Historical and recent geological exploration have covered only a fraction of Mongolia's territory  leaving  plenty  of  room  for rewarding  additional  geological exploration, especially for gold, copper and other metals- commodities in high demand on international markets.  While the production  of most minerals declined during the 1990's due to the painful transition to a market economy, gold production   nevertheless  increased  ten-fold. At the same time, exploration  by Mongolian and more especially by foreign investors has increased tremendously.
While Mongolia's mineral   potential   evaluation was   hampered   in   the past by limited infrastructure, a command economy, and  other  governmental restrictions, these barriers to exploration are now being dismantled. An improved business environment  combined  with the availability of an extensive geological database and numerous deposits and occurrences of gold, copper,  base metals and  other  minerals  has led to increased foreign investment in mineral exploration, boosting the sector's growth and development.

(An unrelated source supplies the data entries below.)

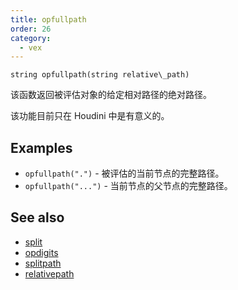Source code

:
 ```yaml
---
title: opfullpath
order: 26
category:
  - vex
---
```


`string opfullpath(string relative\_path)`

该函数返回被评估对象的给定相对路径的绝对路径。

该功能目前只在 Houdini 中是有意义的。

## Examples



- `opfullpath(".")` - 被评估的当前节点的完整路径。
- `opfullpath("...")` - 当前节点的父节点的完整路径。

## See also

- [split](split.html)
- [opdigits](opdigits.html)
- [splitpath](splitpath.html)
- [relativepath](relativepath.html)
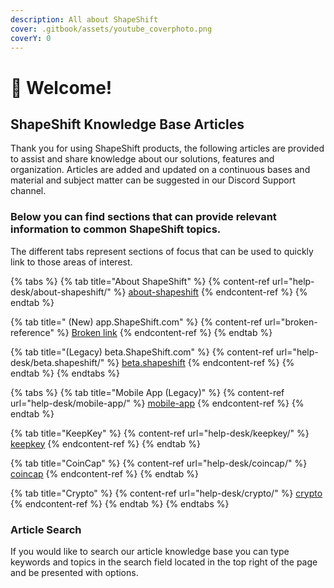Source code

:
 ```yaml
---
description: All about ShapeShift
cover: .gitbook/assets/youtube_coverphoto.png
coverY: 0
---
```


# 🥳 Welcome!

## ShapeShift Knowledge Base Articles&#x20;

Thank you for using ShapeShift products, the following articles are provided to assist and share knowledge about our solutions, features and organization. Articles are added and updated on a continuous bases and material and subject matter can be suggested in our Discord Support channel.

### Below you can find sections that can provide relevant information to common ShapeShift topics.

The different tabs represent sections of focus that can be used to quickly link to those areas of interest. &#x20;

{% tabs %}
{% tab title="About ShapeShift" %}
{% content-ref url="help-desk/about-shapeshift/" %}
[about-shapeshift](help-desk/about-shapeshift/)
{% endcontent-ref %}
{% endtab %}

{% tab title=" (New) app.ShapeShift.com" %}
{% content-ref url="broken-reference" %}
[Broken link](broken-reference)
{% endcontent-ref %}
{% endtab %}

{% tab title="(Legacy) beta.ShapeShift.com" %}
{% content-ref url="help-desk/beta.shapeshift/" %}
[beta.shapeshift](help-desk/beta.shapeshift/)
{% endcontent-ref %}
{% endtab %}
{% endtabs %}

{% tabs %}
{% tab title="Mobile App (Legacy)" %}
{% content-ref url="help-desk/mobile-app/" %}
[mobile-app](help-desk/mobile-app/)
{% endcontent-ref %}
{% endtab %}

{% tab title="KeepKey" %}
{% content-ref url="help-desk/keepkey/" %}
[keepkey](help-desk/keepkey/)
{% endcontent-ref %}
{% endtab %}

{% tab title="CoinCap" %}
{% content-ref url="help-desk/coincap/" %}
[coincap](help-desk/coincap/)
{% endcontent-ref %}
{% endtab %}

{% tab title="Crypto" %}
{% content-ref url="help-desk/crypto/" %}
[crypto](help-desk/crypto/)
{% endcontent-ref %}
{% endtab %}
{% endtabs %}

### Article Search

If you would like to search our article knowledge base you can type keywords and topics in the search field located in the top right of the page and be presented with options.
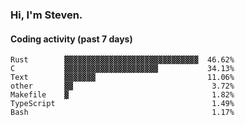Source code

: ### Hi, I'm Steven.

#### Coding activity (past 7 days)
```
Rust        ▓▓▓▓▓▓▓▓▓▓▓▓▓▓▓▓▓▓▓▓▓▓▓▓▓▓▓▓▓▓  46.62%
C           ▓▓▓▓▓▓▓▓▓▓▓▓▓▓▓▓▓▓▓▓▓           34.13%
Text        ▓▓▓▓▓▓▓                         11.06%
other       ▓▓                               3.72%
Makefile    ▓                                1.82%
TypeScript                                   1.49%
Bash                                         1.17%
```

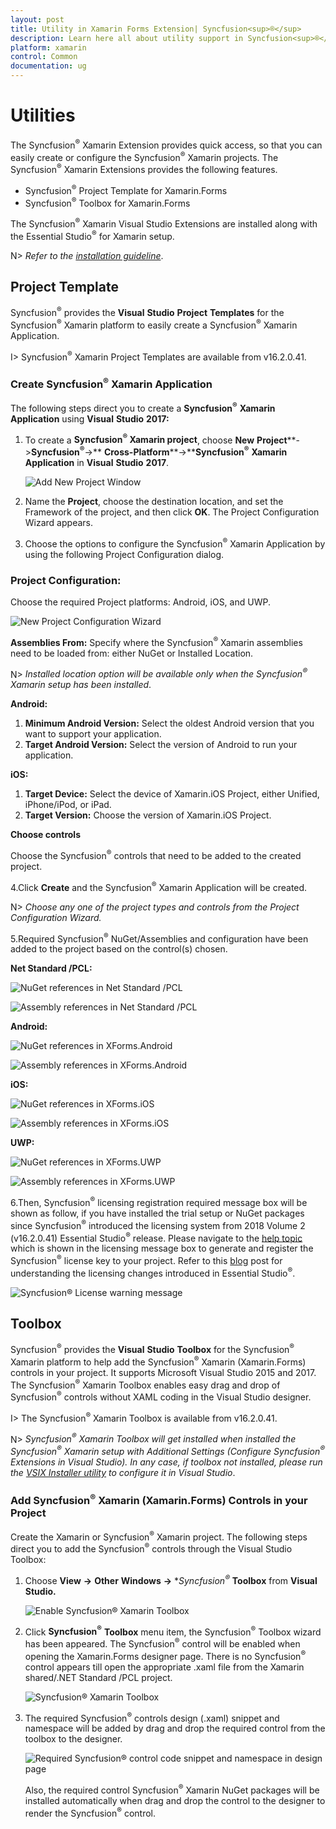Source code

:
 ```yaml
---
layout: post
title: Utility in Xamarin Forms Extension| Syncfusion<sup>®</sup>
description: Learn here all about utility support in Syncfusion<sup>®</sup> Essential<sup>®</sup> Xamarin platforms, it's elements and more.
platform: xamarin
control: Common 
documentation: ug
---
```


# Utilities

The Syncfusion<sup>®</sup> Xamarin Extension provides quick access, so that you can easily create or configure the Syncfusion<sup>®</sup> Xamarin projects. The Syncfusion<sup>®</sup> Xamarin Extensions provides the following features.

* Syncfusion<sup>®</sup> Project Template for Xamarin.Forms
* Syncfusion<sup>®</sup> Toolbox for Xamarin.Forms

The Syncfusion<sup>®</sup> Xamarin Visual Studio Extensions are installed along with the Essential Studio<sup>®</sup> for Xamarin setup.

N> *Refer to the [installation guideline](https://help.syncfusion.com/common/essential-studio/installation/install-using-the-web-installer)*.


## Project Template

Syncfusion<sup>®</sup> provides the **Visual** **Studio** **Project** **Templates** for the Syncfusion<sup>®</sup> Xamarin platform to easily create a Syncfusion<sup>®</sup> Xamarin Application.

I> Syncfusion<sup>®</sup> Xamarin Project Templates are available from v16.2.0.41.

### Create Syncfusion<sup>®</sup> Xamarin Application

The following steps direct you to create a **Syncfusion<sup>®</sup>** **Xamarin** **Application** using  **Visual** **Studio** **2017:**

1. To create a **Syncfusion<sup>®</sup> Xamarin project**, choose **New** **Project****->****Syncfusion<sup>®</sup>****->** **Cross-Platform****->****Syncfusion<sup>®</sup>** **Xamarin** **Application** in **Visual** **Studio** **2017**.

     ![Add New Project Window](Syncfusion-Project-Templates_images/Syncfusion-Project-Templates_img1.jpeg)

2. Name the **Project**, choose the destination location, and set the Framework of the project, and then click **OK**. The Project Configuration Wizard appears.
   
3. Choose the options to configure the Syncfusion<sup>®</sup> Xamarin Application by using the following Project Configuration dialog.

### Project Configuration:

Choose the required Project platforms: Android, iOS, and UWP. 

![New Project Configuration Wizard](Syncfusion-Project-Templates_images/Syncfusion-Project-Templates_img2.jpeg)

**Assemblies From:** Specify where the Syncfusion<sup>®</sup> Xamarin assemblies need to be loaded from: either NuGet or Installed Location.

N> *Installed location option will be available only when the Syncfusion<sup>®</sup> Xamarin setup has been installed*.

**Android:**

1.	**Minimum Android Version:** Select the oldest Android version that you want to support your application. 
2.	**Target Android Version:** Select the version of Android to run your application. 

**iOS:**

1.	**Target Device:**  Select the device of Xamarin.iOS Project, either Unified, iPhone/iPod, or iPad.
2.	**Target Version:** Choose the version of Xamarin.iOS Project.

**Choose controls**

Choose the Syncfusion<sup>®</sup> controls that need to be added to the created project. 

4.Click **Create** and the Syncfusion<sup>®</sup> Xamarin Application will be created.

   N> *Choose any one of the project types and controls from the Project Configuration Wizard.*

5.Required Syncfusion<sup>®</sup> NuGet/Assemblies and configuration have been added to the project based on the control(s) chosen.

   **Net Standard /PCL:**

   ![NuGet references in Net Standard /PCL](Syncfusion-Project-Templates_images/Syncfusion-Project-Templates_img3.jpeg)

   ![Assembly references in Net Standard /PCL](Syncfusion-Project-Templates_images/Syncfusion-Project-Templates_img4.jpeg)

   **Android:**

   ![NuGet references in XForms.Android](Syncfusion-Project-Templates_images/Syncfusion-Project-Templates_img5.jpeg)

   ![Assembly references in XForms.Android](Syncfusion-Project-Templates_images/Syncfusion-Project-Templates_img6.jpeg)

   **iOS:**

   ![NuGet references in XForms.iOS](Syncfusion-Project-Templates_images/Syncfusion-Project-Templates_img7.jpeg)

   ![Assembly references in XForms.iOS](Syncfusion-Project-Templates_images/Syncfusion-Project-Templates_img8.jpeg)

   **UWP:**

   ![NuGet references in XForms.UWP](Syncfusion-Project-Templates_images/Syncfusion-Project-Templates_img9.jpeg)

   ![Assembly references in XForms.UWP](Syncfusion-Project-Templates_images/Syncfusion-Project-Templates_img10.jpeg)

6.Then, Syncfusion<sup>®</sup> licensing registration required message box will be shown as follow, if you have installed the trial setup or NuGet packages since Syncfusion<sup>®</sup> introduced the licensing system from 2018 Volume 2 (v16.2.0.41) Essential Studio<sup>®</sup> release. Please navigate to the [help topic](https://help.syncfusion.com/common/essential-studio/licensing/license-key#how-to-generate-syncfusion-license-key) which is shown in the licensing message box to generate and register the Syncfusion<sup>®</sup> license key to your project. Refer to this [blog](https://blog.syncfusion.com/post/Whats-New-in-2018-Volume-2-Licensing-Changes-in-the-1620x-Version-of-Essential-Studio.aspx) post for understanding the licensing changes introduced in Essential Studio<sup>®</sup>.

   ![Syncfusion<sup>®</sup> License warning message](Syncfusion-Project-Templates_images/Syncfusion-Project-Templates_img11.jpeg)

## Toolbox

Syncfusion<sup>®</sup> provides the **Visual** **Studio** **Toolbox** for the Syncfusion<sup>®</sup> Xamarin platform to help add the Syncfusion<sup>®</sup> Xamarin (Xamarin.Forms) controls in your project. It supports Microsoft Visual Studio 2015 and 2017. The Syncfusion<sup>®</sup> Xamarin Toolbox enables easy drag and drop of Syncfusion<sup>®</sup> controls without XAML coding in the Visual Studio designer.

I> The Syncfusion<sup>®</sup> Xamarin Toolbox is available from v16.2.0.41.

N> *Syncfusion<sup>®</sup> Xamarin Toolbox will get installed when installed the Syncfusion<sup>®</sup> Xamarin setup with Additional Settings (Configure Syncfusion<sup>®</sup> Extensions in Visual Studio). In any case, if toolbox not installed, please run the [VSIX Installer utility](https://help.syncfusion.com/common/essential-studio/utilities#vsix-installer) to configure it in Visual Studio*.

### Add Syncfusion<sup>®</sup> Xamarin (Xamarin.Forms) Controls in your Project

Create the Xamarin or Syncfusion<sup>®</sup> Xamarin project. The following steps direct you to add the Syncfusion<sup>®</sup> controls through the Visual Studio Toolbox:

1. Choose **View** **->** **Other** **Windows** **->** **Syncfusion<sup>®</sup>* **Toolbox** from **Visual** **Studio.**

    ![Enable Syncfusion<sup>®</sup> Xamarin Toolbox](Toolbox_images/Toolbox_img1.jpeg)

2. Click **Syncfusion<sup>®</sup>** **Toolbox** menu item, the Syncfusion<sup>®</sup> Toolbox wizard has been appeared. The Syncfusion<sup>®</sup> control will be enabled when opening the Xamarin.Forms designer page. There is no Syncfusion<sup>®</sup> control appears till open the appropriate .xaml file from the Xamarin shared/.NET Standard /PCL project.

    ![Syncfusion<sup>®</sup> Xamarin Toolbox](Toolbox_images/Toolbox_img2.jpeg)

3. The required Syncfusion<sup>®</sup> controls design (.xaml) snippet and namespace will be added by drag and drop the required control from the toolbox to the designer.

    ![Required Syncfusion<sup>®</sup> control code snippet and namespace in design page](Toolbox_images/Toolbox-img3.jpg)

   Also, the required control Syncfusion<sup>®</sup> Xamarin NuGet packages will be installed automatically when drag and drop the control to the designer to render the Syncfusion<sup>®</sup> control.

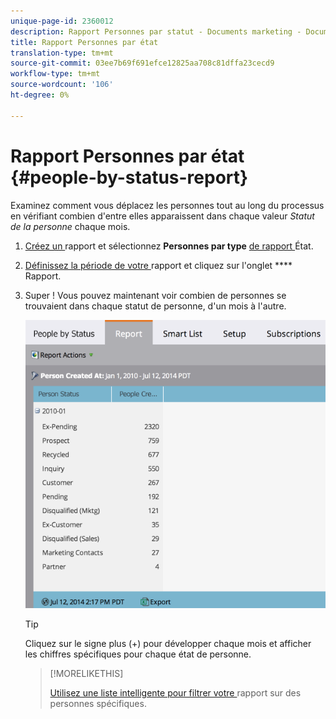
 ```yaml
---
unique-page-id: 2360012
description: Rapport Personnes par statut - Documents marketing - Documentation du produit
title: Rapport Personnes par état
translation-type: tm+mt
source-git-commit: 03ee7b69f691efce12825aa708c81dffa23cecd9
workflow-type: tm+mt
source-wordcount: '106'
ht-degree: 0%

---
```



# Rapport Personnes par état {#people-by-status-report}

Examinez comment vous déplacez les personnes tout au long du processus en vérifiant combien d&#39;entre elles apparaissent dans chaque valeur _Statut de la personne_ chaque mois.

1. [Créez un ](/help/marketo/product-docs/reporting/basic-reporting/creating-reports/create-a-report-in-a-program.md) rapport et sélectionnez  **Personnes par type** [ de rapport ](/help/marketo/product-docs/reporting/basic-reporting/report-types/report-type-overview.md)État.

1. [Définissez la période de votre ](/help/marketo/product-docs/reporting/basic-reporting/editing-reports/change-a-report-time-frame.md) rapport et cliquez sur l&#39;onglet  **** Rapport.

1. Super ! Vous pouvez maintenant voir combien de personnes se trouvaient dans chaque statut de personne, d&#39;un mois à l&#39;autre.

   ![](assets/image2017-3-27-11-3a17-3a4.png)

   >[!TIP]
   >
   >Cliquez sur le signe plus (+) pour développer chaque mois et afficher les chiffres spécifiques pour chaque état de personne.

   >[!MORELIKETHIS]
   >
   >[Utilisez une liste intelligente pour filtrer votre ](/help/marketo/product-docs/reporting/basic-reporting/editing-reports/filter-people-in-a-report-with-a-smart-list.md) rapport sur des personnes spécifiques.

It is likely that new ventures may turn out to  be  outstanding   discoveries for  investors who to enter Mongolia's mining sector. These opportunities  are facilitated by a supportive government attitude and an alluring foreign investment business environment. The Mongolian Government and many local companies are eager to work with foreign investors who can provide new capital investment, facilitate technology transfer and introduce  modem mine  management,  who are  also seen as new  channels  and  bridges for new markets for Mongolia's mineral products.